▶ _Directions_
From the listing below, pull out the lines that hold "accionado".
== == ==
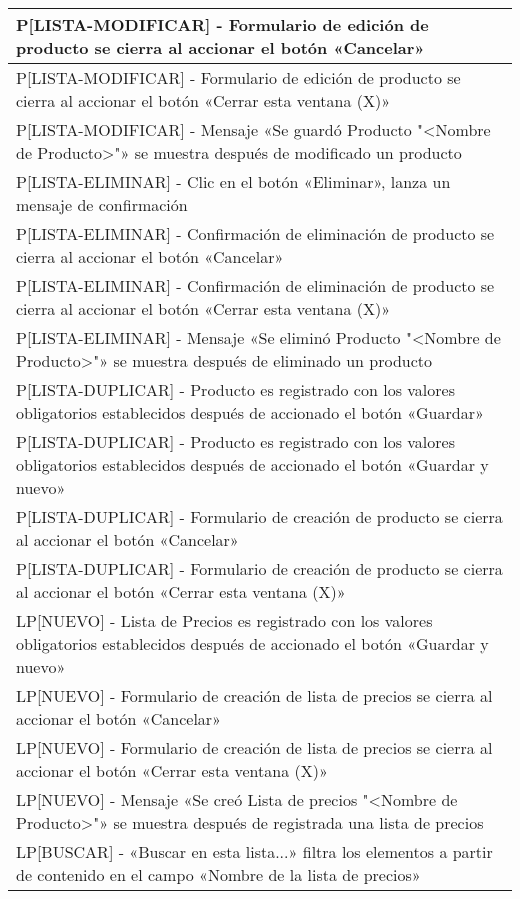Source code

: \begin{longtable}{|p{15.0cm}|}
P[LISTA-MODIFICAR] - Formulario de edición de producto se cierra al accionar el botón «Cancelar» \\ \hline
P[LISTA-MODIFICAR] - Formulario de edición de producto se cierra al accionar el botón «Cerrar esta ventana (X)» \\ \hline
P[LISTA-MODIFICAR] - Mensaje «Se guardó Producto "<Nombre de Producto>"» se muestra después de modificado un producto \\ \hline
P[LISTA-ELIMINAR] - Clic en el botón «Eliminar», lanza un mensaje de confirmación \\ \hline
P[LISTA-ELIMINAR] - Confirmación de eliminación de producto se cierra al accionar el botón «Cancelar» \\ \hline
P[LISTA-ELIMINAR] - Confirmación de eliminación de producto se cierra al accionar el botón «Cerrar esta ventana (X)» \\ \hline
P[LISTA-ELIMINAR] - Mensaje «Se eliminó Producto "<Nombre de Producto>"» se muestra después de eliminado un producto \\ \hline
P[LISTA-DUPLICAR] - Producto es registrado con los valores obligatorios establecidos después de accionado el botón «Guardar» \\ \hline
P[LISTA-DUPLICAR] - Producto es registrado con los valores obligatorios establecidos después de accionado el botón «Guardar y nuevo» \\ \hline
P[LISTA-DUPLICAR] - Formulario de creación de producto se cierra al accionar el botón «Cancelar» \\ \hline
P[LISTA-DUPLICAR] - Formulario de creación de producto se cierra al accionar el botón «Cerrar esta ventana (X)» \\ \hline
LP[NUEVO] - Lista de Precios es registrado con los valores obligatorios establecidos después de accionado el botón «Guardar y nuevo» \\ \hline
LP[NUEVO] - Formulario de creación de lista de precios se cierra al accionar el botón «Cancelar» \\ \hline
LP[NUEVO] - Formulario de creación de lista de precios se cierra al accionar el botón «Cerrar esta ventana (X)» \\ \hline
LP[NUEVO] - Mensaje «Se creó Lista de precios "<Nombre de Producto>"» se muestra después de registrada una lista de precios \\ \hline
LP[BUSCAR] - «Buscar en esta lista...» filtra los elementos a partir de contenido en el campo «Nombre de la lista de precios» \\ \hline

\end{longtable}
== == ==
▶ _Reply_
P[LISTA-DUPLICAR] - Producto es registrado con los valores obligatorios establecidos después de accionado el botón «Guardar» \\ \hline
P[LISTA-DUPLICAR] - Producto es registrado con los valores obligatorios establecidos después de accionado el botón «Guardar y nuevo» \\ \hline
LP[NUEVO] - Lista de Precios es registrado con los valores obligatorios establecidos después de accionado el botón «Guardar y nuevo» \\ \hline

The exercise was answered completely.